アルアル或る中国人(勤務5日目)其ノ11
ハローワークからの紹介で中国人転売ヤーの会社で働き始めた私。
会社には川石さんと言う人がいる。
川石さんはいつも青い作業着で出勤してくる。
時間は18時から21時半で週5日勤務らしい。
私はブランドバッグをメルカリやヤフオクに出品しているが川石さんは時計を出品している。
私の隣に座るのだが、机の間隔が近いので圧迫感がある。
無音で無言。
無言で無音。
出勤時と退勤時に「おつかれさまです。」と2回言うだけの関係である。
ある日の帰り、駅まで歩いて帰る途中でコインパーキングから1台の軽自動車が出てきた。
川石さんだ。
川石さんは窓から顔を出し、
「乗っていきます?」
と私に言った。
正直仕事から解放されて1人になりたかったのだが、せっかくなので駅まで乗せてもらうことにした。

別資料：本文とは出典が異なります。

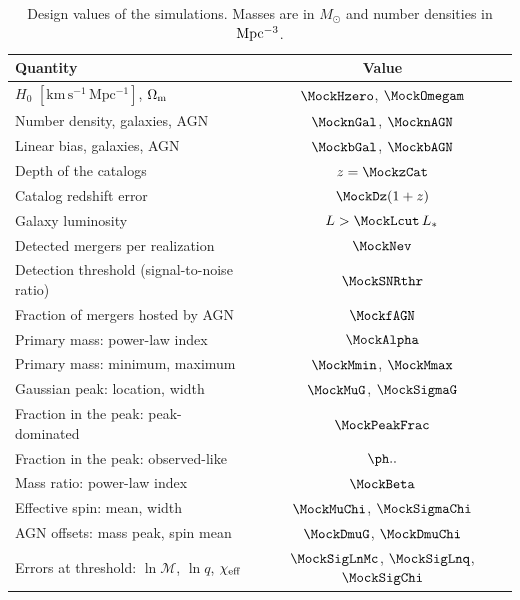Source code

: \documentclass[aps,prd,reprint,superscriptaddress,nofootinbib,nolongbibliography,floatfix]{revtex4-2}
\newcommand{\Msun}{M_\odot}
\newcommand{\chieff}{\chi_{\rm eff}}
\begin{document}
\begin{table}
\caption{Design values of the simulations. Masses are in $\Msun$ and number densities in ${\rm Mpc^{-3}}$.}
\label{tab:design}
\begin{ruledtabular}
\begin{tabular}{lc}
Quantity & Value\\
\hline
$H_0$ $[\mathrm{km\,s^{-1}\,Mpc^{-1}}]$, $\Omega_{\rm m}$ & $\MockHzero$, $\MockOmegam$\\
Number density, galaxies, AGN & $\MocknGal$, $\MocknAGN$\\
Linear bias, galaxies, AGN & $\MockbGal$, $\MockbAGN$\\
Depth of the catalogs & $z=\MockzCat$\\
Catalog redshift error & $\MockDz(1+z)$\\
Galaxy luminosity & $L>\MockLcut\,L_*$\\
Detected mergers per realization & $\MockNev$\\
Detection threshold (signal-to-noise ratio) & $\MockSNRthr$\\
Fraction of mergers hosted by AGN & $\MockfAGN$\\
Primary mass: power-law index & $\MockAlpha$\\
Primary mass: minimum, maximum & $\MockMmin$, $\MockMmax$\\
Gaussian peak: location, width & $\MockMuG$, $\MockSigmaG$\\
Fraction in the peak: peak-dominated & $\MockPeakFrac$\\
Fraction in the peak: observed-like & $\ObsPeakFrac$\\
Mass ratio: power-law index & $\MockBeta$\\
Effective spin: mean, width & $\MockMuChi$, $\MockSigmaChi$\\
AGN offsets: mass peak, spin mean & $\MockDmuG$, $\MockDmuChi$\\
Errors at threshold: $\ln\mathcal{M}$, $\ln q$, $\chieff$ & $\MockSigLnMc$, $\MockSigLnq$, $\MockSigChi$\\
\end{tabular}
\end{ruledtabular}
\end{table}
\end{document}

しかし、川石さんはなぜか私の家まで送ってくれると言う。
当然、申し訳ないので大丈夫です。と言うのだが、全然大丈夫だよと言って聞かない。
あまり拒否するのも悪いと思ったので家の近くまで送ってもらうことにした。
私の家は職場までそんなに近いわけではない。
自宅から最寄り駅まで徒歩10分。電車の乗車時間が15分。駅を降りてから職場まで10分。
なんだかんだで通勤は片道40分位だ。
川石さんは普段工場でCADを使って仕事をしているらしい。
いつも作業着が汚れていないわけだ。
転売経験があるらしく、今まで本や中国から仕入れたヒスイ石を売っていたらしい。
儲かっているかどうかは聞かなかった。Wワークしている時点で勝手に察した。
特に話すことがなかった私は、
「CAD使えるなんてすごいですねー!」
とばかり言っていた気がする。
近所のコンビニまで来た所でここでいいですと言った。家まで送るよと言われたが大丈夫ですと言って下ろしてもらった。
方向が違うのにわざわざ送ってくれたのは川石さんも私と同じで無言で無音の空間が辛かったから人間関係を良くしたいと思っていたのだろうか。
明るい人ではないが無口な人ではないことがわかった。